## Work to be completed
Where does the word "glDeleteVertexArrays" show up in the records? Copy every line that holds it.

################

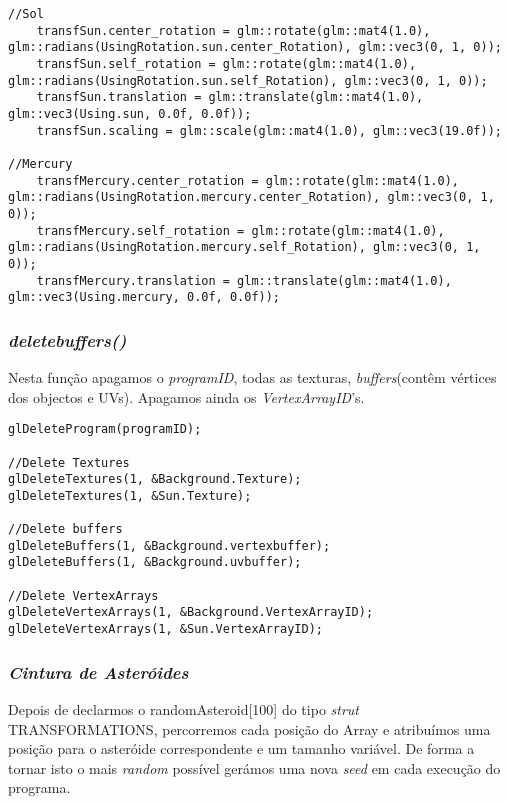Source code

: \begin{lstlisting}[caption=\textit{ Pequeno excerto da função CelestialBodiesPosition()}.]
//Sol
	transfSun.center_rotation = glm::rotate(glm::mat4(1.0), glm::radians(UsingRotation.sun.center_Rotation), glm::vec3(0, 1, 0));
	transfSun.self_rotation = glm::rotate(glm::mat4(1.0), glm::radians(UsingRotation.sun.self_Rotation), glm::vec3(0, 1, 0));
	transfSun.translation = glm::translate(glm::mat4(1.0), glm::vec3(Using.sun, 0.0f, 0.0f));
	transfSun.scaling = glm::scale(glm::mat4(1.0), glm::vec3(19.0f));

//Mercury
	transfMercury.center_rotation = glm::rotate(glm::mat4(1.0), glm::radians(UsingRotation.mercury.center_Rotation), glm::vec3(0, 1, 0));
	transfMercury.self_rotation = glm::rotate(glm::mat4(1.0), glm::radians(UsingRotation.mercury.self_Rotation), glm::vec3(0, 1, 0));
	transfMercury.translation = glm::translate(glm::mat4(1.0), glm::vec3(Using.mercury, 0.0f, 0.0f));
\end{lstlisting}

\subsubsection{\textit{deletebuffers()}}
Nesta função apagamos o \textit{programID}, todas as texturas, \textit{buffers}(contêm vértices dos objectos e UVs). Apagamos ainda os \textit{VertexArrayID}'s.
\begin{lstlisting}[caption=\textit{ Pequeno excerto da função deletebuffers()}.]
glDeleteProgram(programID);

//Delete Textures
glDeleteTextures(1, &Background.Texture);
glDeleteTextures(1, &Sun.Texture);

//Delete buffers
glDeleteBuffers(1, &Background.vertexbuffer);
glDeleteBuffers(1, &Background.uvbuffer);

//Delete VertexArrays
glDeleteVertexArrays(1, &Background.VertexArrayID);
glDeleteVertexArrays(1, &Sun.VertexArrayID);
\end{lstlisting}

\subsubsection{\textit{Cintura de Asteróides}}
Depois de declarmos o randomAsteroid[100]  do tipo \textit{strut} TRANSFORMATIONS, percorremos cada posição do Array e atribuímos uma posição para o asteróide correspondente e um tamanho variável. De forma a tornar isto o mais \textit{random} possível gerámos uma nova \textit{seed} em cada execução do programa.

################

## Exercise solution
glDeleteVertexArrays(1, &Background.VertexArrayID);
glDeleteVertexArrays(1, &Sun.VertexArrayID);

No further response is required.